ChanServ changed the topic of #freedesktop to: https://www.freedesktop.org infrastructure and online services || for questions about freedesktop.org projects, please see each project's contact || for discussions about specifications, please use https://gitlab.freedesktop.org/xdg or xdg@lists.freedesktop.org
immibis has quit [Remote host closed the connection]
Lyude has quit [Read error: Connection reset by peer]

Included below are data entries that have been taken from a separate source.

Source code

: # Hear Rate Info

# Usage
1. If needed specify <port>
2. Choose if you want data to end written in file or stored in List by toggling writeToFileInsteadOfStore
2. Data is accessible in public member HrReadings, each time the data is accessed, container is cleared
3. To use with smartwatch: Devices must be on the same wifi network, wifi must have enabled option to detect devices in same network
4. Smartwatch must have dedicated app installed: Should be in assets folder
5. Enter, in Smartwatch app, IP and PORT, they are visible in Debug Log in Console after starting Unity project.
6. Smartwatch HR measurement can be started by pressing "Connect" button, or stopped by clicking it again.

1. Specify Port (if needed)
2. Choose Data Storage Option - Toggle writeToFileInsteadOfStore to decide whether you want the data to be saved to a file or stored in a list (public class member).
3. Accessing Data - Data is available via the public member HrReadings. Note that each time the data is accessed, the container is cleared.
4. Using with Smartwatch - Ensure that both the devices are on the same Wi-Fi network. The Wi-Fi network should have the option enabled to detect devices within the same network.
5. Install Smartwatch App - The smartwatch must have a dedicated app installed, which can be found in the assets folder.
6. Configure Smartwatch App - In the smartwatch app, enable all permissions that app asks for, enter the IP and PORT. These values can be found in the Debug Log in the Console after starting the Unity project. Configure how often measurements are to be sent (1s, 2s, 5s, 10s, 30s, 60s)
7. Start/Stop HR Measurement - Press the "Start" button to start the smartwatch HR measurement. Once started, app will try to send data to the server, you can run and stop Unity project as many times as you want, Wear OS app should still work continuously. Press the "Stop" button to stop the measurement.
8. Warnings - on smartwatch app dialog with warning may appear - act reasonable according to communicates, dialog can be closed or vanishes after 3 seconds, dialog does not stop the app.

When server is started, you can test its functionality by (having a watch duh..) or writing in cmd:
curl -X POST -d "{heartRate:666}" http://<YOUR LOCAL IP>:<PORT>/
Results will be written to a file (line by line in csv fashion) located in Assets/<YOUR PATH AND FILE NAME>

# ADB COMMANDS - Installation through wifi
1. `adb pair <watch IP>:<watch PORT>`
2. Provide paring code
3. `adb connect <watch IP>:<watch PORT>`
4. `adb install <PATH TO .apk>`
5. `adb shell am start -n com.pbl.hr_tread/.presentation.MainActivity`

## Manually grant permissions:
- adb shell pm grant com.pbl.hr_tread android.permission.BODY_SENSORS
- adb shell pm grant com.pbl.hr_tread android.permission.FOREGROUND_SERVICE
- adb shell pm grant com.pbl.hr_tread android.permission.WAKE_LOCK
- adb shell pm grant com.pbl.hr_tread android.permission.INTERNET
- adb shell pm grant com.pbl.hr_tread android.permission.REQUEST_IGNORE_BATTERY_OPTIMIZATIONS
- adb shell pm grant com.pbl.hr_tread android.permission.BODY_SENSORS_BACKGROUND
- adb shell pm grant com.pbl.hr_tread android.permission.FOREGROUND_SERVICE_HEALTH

Lyude has joined #freedesktop
ximion has joined #freedesktop
zredshift[m] has quit []
ximion has quit []
Rainer_Bielefeld_away has joined #freedesktop
alanc has quit [Remote host closed the connection]
<kisak>
fwiw, gitlab.fd.o appears to be inaccessible here.
<Rayyan>
kisak: yep
ximion has joined #freedesktop
Rainer_Bielefeld_away has joined #freedesktop
Sevenhill has joined #freedesktop
<daniels>
trying to fix
<Sevenhill>
is this will be whole day job or can we access it within a few hours ?
<kisak>
troubleshooting servers doesn't work that way? There's never a way to give an ETA up front, only if something profoundly bad happens and extra people have to get involved.
<daniels>
Sevenhill: I hope shortly
<daniels>
bentiss: so I'm losing gitaly-2 with 'rbd image replicapool-ssd/csi-vol-fb66e2ed-d5f8-11ec-9c25-266a9a9a89cb is still being used' ... I think that may be a consequence of large-7 having gone down uncleanly
<Sevenhill>
daniels: thank you for working on it
<daniels>
Sevenhill: np
___nick___ has quit []
___nick___ has joined #freedesktop
___nick___ has quit []
___nick___ has joined #freedesktop
sylware has joined #freedesktop
<daniels>
bentiss: it looks like osd-14 is unhealthy after all this - can you remind me again how to recover from this?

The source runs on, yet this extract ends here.